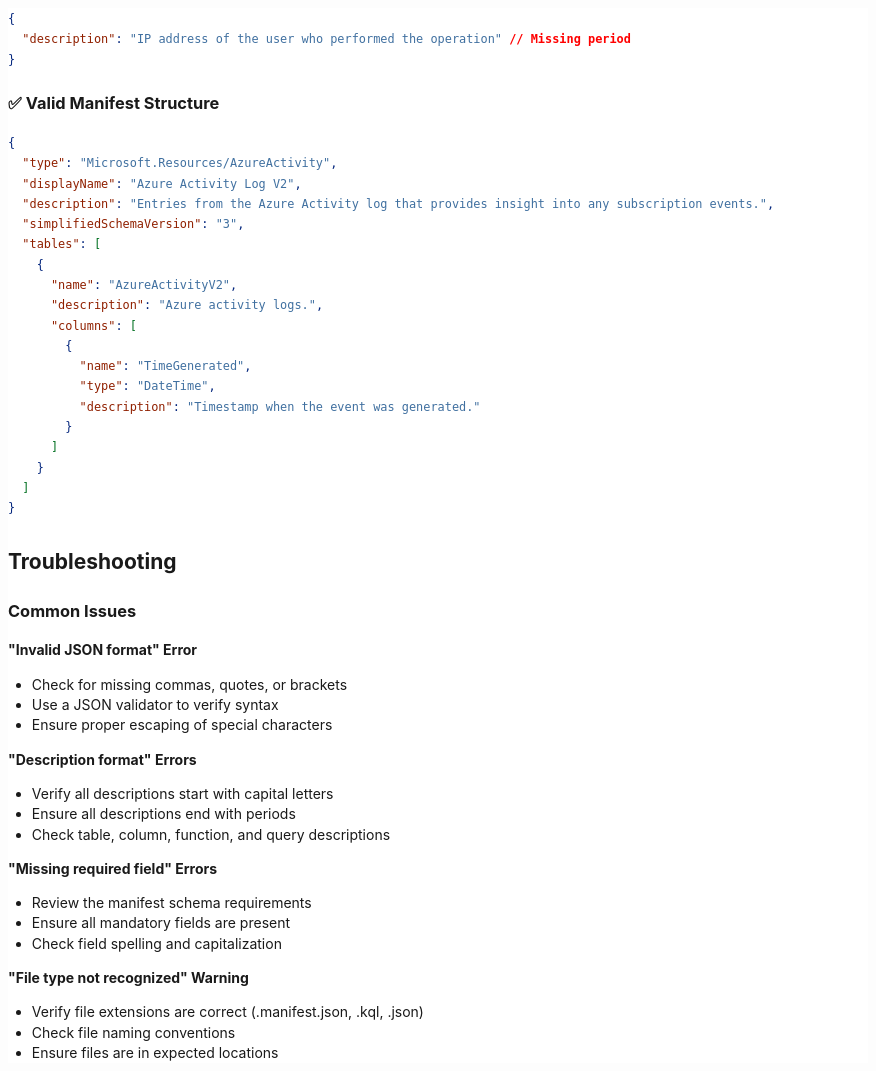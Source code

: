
 ```json
{
  "description": "IP address of the user who performed the operation" // Missing period
}
```

### ✅ Valid Manifest Structure
```json
{
  "type": "Microsoft.Resources/AzureActivity",
  "displayName": "Azure Activity Log V2",
  "description": "Entries from the Azure Activity log that provides insight into any subscription events.",
  "simplifiedSchemaVersion": "3",
  "tables": [
    {
      "name": "AzureActivityV2",
      "description": "Azure activity logs.",
      "columns": [
        {
          "name": "TimeGenerated",
          "type": "DateTime",
          "description": "Timestamp when the event was generated."
        }
      ]
    }
  ]
}
```

## Troubleshooting

### Common Issues

**"Invalid JSON format" Error**
- Check for missing commas, quotes, or brackets
- Use a JSON validator to verify syntax
- Ensure proper escaping of special characters

**"Description format" Errors**
- Verify all descriptions start with capital letters
- Ensure all descriptions end with periods
- Check table, column, function, and query descriptions

**"Missing required field" Errors**
- Review the manifest schema requirements
- Ensure all mandatory fields are present
- Check field spelling and capitalization

**"File type not recognized" Warning**
- Verify file extensions are correct (.manifest.json, .kql, .json)
- Check file naming conventions
- Ensure files are in expected locations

————————

- EXERCISE: Restate the material word for word; no picture should appear in the copy.

- OUTPUT FOR THIS TASK:
Source code

:
 ```json
{
  "description": "IP address of the user who performed the operation" // Missing period
}
```

### ✅ Valid Manifest Structure
```json
{
  "type": "Microsoft.Resources/AzureActivity",
  "displayName": "Azure Activity Log V2",
  "description": "Entries from the Azure Activity log that provides insight into any subscription events.",
  "simplifiedSchemaVersion": "3",
  "tables": [
    {
      "name": "AzureActivityV2",
      "description": "Azure activity logs.",
      "columns": [
        {
          "name": "TimeGenerated",
          "type": "DateTime",
          "description": "Timestamp when the event was generated."
        }
      ]
    }
  ]
}
```

## Troubleshooting

### Common Issues

**"Invalid JSON format" Error**
- Check for missing commas, quotes, or brackets
- Use a JSON validator to verify syntax
- Ensure proper escaping of special characters

**"Description format" Errors**
- Verify all descriptions start with capital letters
- Ensure all descriptions end with periods
- Check table, column, function, and query descriptions

**"Missing required field" Errors**
- Review the manifest schema requirements
- Ensure all mandatory fields are present
- Check field spelling and capitalization

**"File type not recognized" Warning**
- Verify file extensions are correct (.manifest.json, .kql, .json)
- Check file naming conventions
- Ensure files are in expected locations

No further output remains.